US EQUITIES – S&P500 -2 (-0.09%), Dow Jones -55 (-0.22%), Nasdaq -16 (-0.21%).

Main themes

  • US President Trump expressed doubts in relation to a trade deal with China, saying “Will that be successful? I tend to doubt it”. He said China, the European Union and other countries had become “spoiled” as they always got 100% of whatever they wanted.
  • Wal-Mart (-1.90%) shares lower despite good earnings
  • Energy sector outperforms after oil reached new highs

EUROPEAN MARKETS – Mostly stronger. STOXX 600 +0.66%, UK FTSE +0.70%, German DAX +0.91%, French CAC +0.98%.


  • The US dollar was a bit stronger at 93.47.
  • The Aussie dollar is slightly weaker at US75.14c.

BONDS – 2-yr: -1 bp to 2.57%, 5-yr: UNCH at 2.93%, 10-yr: +1 bp to 3.11%, 30-yr: +3 bps to 3.25%


  • WTI oil futures ended the day unchanged at US$71.49, after earlier reaching US$72.30 a barrel, on concerns about the impact of US sanction against Iran. Brent oil, the European benchmark, rallied above US$80 a barrel before easing back to $79.19. Other analysts said the moves are largely seasonal and prices will probably ease after the Memorial Day, while falling production in Venezuela is also a factor.
  • Gold futures closed down US$2.10 at US$1289.40. Rising yields put pressure on prices, while rising political tensions in North Korea provided support
  • Iron ore rose fell US$1.50 a tonne to US$68.00
  • LME metals – Prices were mostly stronger. Cu +0.78%, Ni +0.83%, Al -0.97%


  • US economic data – Weekly Initial Claims 34.4 (consensus 216K; prior 211K), Continuing Claims 1707K (prior 1794K), and May Philadelphia Fed 34.4 (consensus 20.0; prior 23.2); Leading Indicators 0.4% (consensus 0.4%; prior 0.3%)
  • Italian politics – Reports that Movimento 5 Stelle and Lega are close to naming a prime minister
  • Employment data yesterday – A reasonable report.
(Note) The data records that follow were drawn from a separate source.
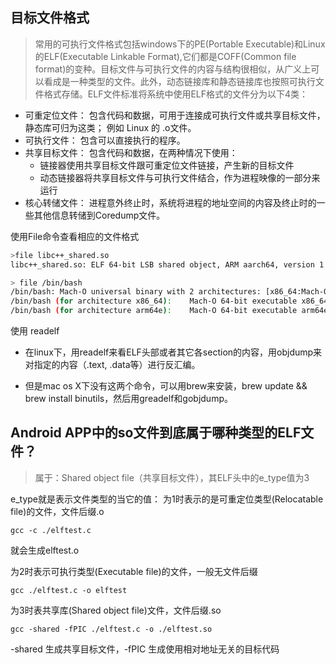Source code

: ## 目标文件格式
> 常用的可执行文件格式包括windows下的PE(Portable Executable)和Linux的ELF(Executable Linkable Format),它们都是COFF(Common file format)的变种。目标文件与可执行文件的内容与结构很相似，从广义上可以看成是一种类型的文件。此外，动态链接库和静态链接库也按照可执行文件格式存储。ELF文件标准将系统中使用ELF格式的文件分为以下4类：

+ 可重定位文件： 包含代码和数据，可用于连接成可执行文件或共享目标文件，静态库可归为这类； 例如 Linux 的 .o文件。
+ 可执行文件： 包含可以直接执行的程序。
+ 共享目标文件： 包含代码和数据，在两种情况下使用：
  + 链接器使用共享目标文件跟可重定位文件链接，产生新的目标文件
  + 动态链接器将共享目标文件与可执行文件结合，作为进程映像的一部分来运行
+ 核心转储文件： 进程意外终止时，系统将进程的地址空间的内容及终止时的一些其他信息转储到Coredump文件。

使用File命令查看相应的文件格式
```Bash
>file libc++_shared.so 
libc++_shared.so: ELF 64-bit LSB shared object, ARM aarch64, version 1 (SYSV), dynamically linked, BuildID[sha1]=a777ae836b797ddfce8ce3564b3b5d6565a0ab08, with debug_info, not stripped

> file /bin/bash
/bin/bash: Mach-O universal binary with 2 architectures: [x86_64:Mach-O 64-bit executable x86_64] [arm64e:Mach-O 64-bit executable arm64e]
/bin/bash (for architecture x86_64):	Mach-O 64-bit executable x86_64
/bin/bash (for architecture arm64e):	Mach-O 64-bit executable arm64e
```

使用 readelf
+ 在linux下，用readelf来看ELF头部或者其它各section的内容，用objdump来对指定的内容（.text, .data等）进行反汇编。

+ 但是mac os X下没有这两个命令，可以用brew来安装，brew update && brew install binutils，然后用greadelf和gobjdump。


## Android APP中的so文件到底属于哪种类型的ELF文件？
> 属于：Shared object file（共享目标文件），其ELF头中的e_type值为3

e_type就是表示文件类型的当它的值：
为1时表示的是可重定位类型(Relocatable file)的文件，文件后缀.o
```
gcc -c ./elftest.c
```
就会生成elftest.o

为2时表示可执行类型(Executable file)的文件，一般无文件后缀
```
gcc ./elftest.c -o elftest
```
为3时表共享库(Shared object file)文件，文件后缀.so
```
gcc -shared -fPIC ./elftest.c -o ./elftest.so
```
-shared 生成共享目标文件，-fPIC 生成使用相对地址无关的目标代码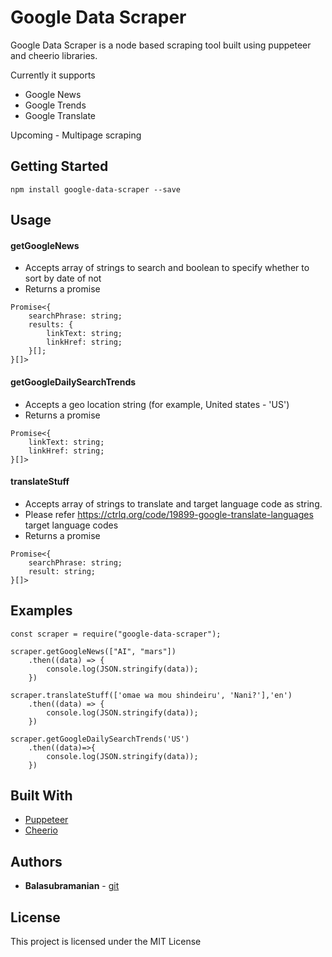 # Google Data Scraper

Google Data Scraper is a node based scraping tool built using puppeteer and cheerio libraries. 

Currently it supports 
* Google News 
* Google Trends
* Google Translate

Upcoming - Multipage scraping

## Getting Started

```
npm install google-data-scraper --save
```

## Usage

#### getGoogleNews 
* Accepts array of strings to search and boolean to specify whether to sort by date of not
* Returns a promise 
```
Promise<{
    searchPhrase: string;
    results: {
        linkText: string;
        linkHref: string;
    }[];
}[]>
```
#### getGoogleDailySearchTrends
* Accepts a geo location string (for example, United states - 'US')
* Returns a promise
```
Promise<{
    linkText: string;
    linkHref: string;
}[]>
```

#### translateStuff
* Accepts array of strings to translate and target language code as string.
* Please refer https://ctrlq.org/code/19899-google-translate-languages target language codes
* Returns a promise
```
Promise<{
    searchPhrase: string;
    result: string;
}[]>
```

## Examples
```
const scraper = require("google-data-scraper");

scraper.getGoogleNews(["AI", "mars"])
    .then((data) => {
        console.log(JSON.stringify(data));
    })

scraper.translateStuff(['omae wa mou shindeiru', 'Nani?'],'en')
    .then((data) => {
        console.log(JSON.stringify(data));
    })

scraper.getGoogleDailySearchTrends('US')
    .then((data)=>{
        console.log(JSON.stringify(data));
    })
```

## Built With

* [Puppeteer](https://www.npmjs.com/package/puppeteer)
* [Cheerio](https://www.npmjs.com/package/cheerio)

## Authors

* **Balasubramanian** - [git](https://github.com/sbalasubramanian14)

## License

This project is licensed under the MIT License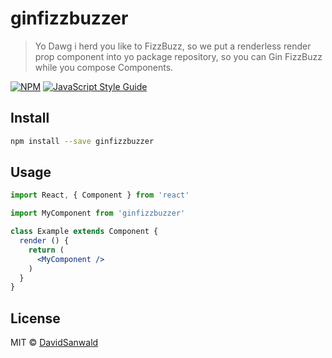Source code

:# ginfizzbuzzer

> Yo Dawg i herd you like to FizzBuzz, so we put a renderless render prop component into yo package repository, so you can Gin FizzBuzz while you compose Components.

[![NPM](https://img.shields.io/npm/v/ginfizzbuzzer.svg)](https://www.npmjs.com/package/ginfizzbuzzer) [![JavaScript Style Guide](https://img.shields.io/badge/code_style-standard-brightgreen.svg)](https://standardjs.com)

## Install

```bash
npm install --save ginfizzbuzzer
```

## Usage

```jsx
import React, { Component } from 'react'

import MyComponent from 'ginfizzbuzzer'

class Example extends Component {
  render () {
    return (
      <MyComponent />
    )
  }
}
```

## License

MIT © [DavidSanwald](https://github.com/DavidSanwald)
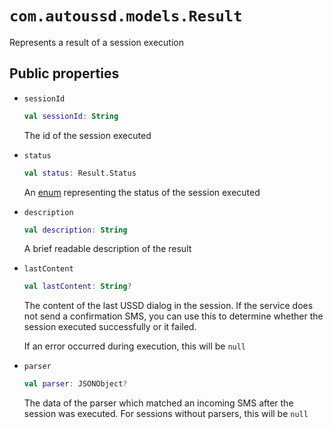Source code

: # `com.autoussd.models.Result`

Represents a result of a session execution

## Public properties

- `sessionId`

  ```kotlin
  val sessionId: String
  ```

  The id of the session executed

- `status`

  ```kotlin
  val status: Result.Status
  ```

  An [enum](./11.com.autoussd.models.Result.Status.md) representing the status
  of the session executed

- `description`

  ```kotlin
  val description: String
  ```

  A brief readable description of the result

- `lastContent`

  ```kotlin
  val lastContent: String?
  ```

  The content of the last USSD dialog in the session. If the service does not
  send a confirmation SMS, you can use this to determine whether the session
  executed successfully or it failed.

  If an error occurred during execution, this will be `null`

- `parser`

  ```kotlin
  val parser: JSONObject?
  ```

  The data of the parser which matched an incoming SMS after the session was
  executed. For sessions without parsers, this will be `null`

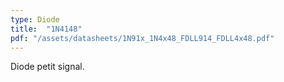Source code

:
 ```yaml
---
type: Diode
title:  "1N4148"
pdf: "/assets/datasheets/1N91x_1N4x48_FDLL914_FDLL4x48.pdf"
---
```


Diode petit signal.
The number of new jobs was 22.6K, above the consensus of 20K and it was all in full time jobs +32.7K at the expense of part time -10K. The participation rate rose back up to 65.6%, which led to an uptick in the unemployment rate to 5.6^ despite the increased number of employed. For more on the reasons the participation rate is increasing, see the recent analysis by the RBA here (https://www.rba.gov.au/publications/smp/2018/may/pdf/box-b-the-recent-increase-in-labour-force-participation.pdf) Spoiler alert…it’s mostly because of us girls going out and getting jobs.



“I want to thank my parents for somehow raising me to have confidence that is disproportionate with my looks and abilities.” – Tina Fey, American comedian born this day in 1970. Me too Tina…yours and mine!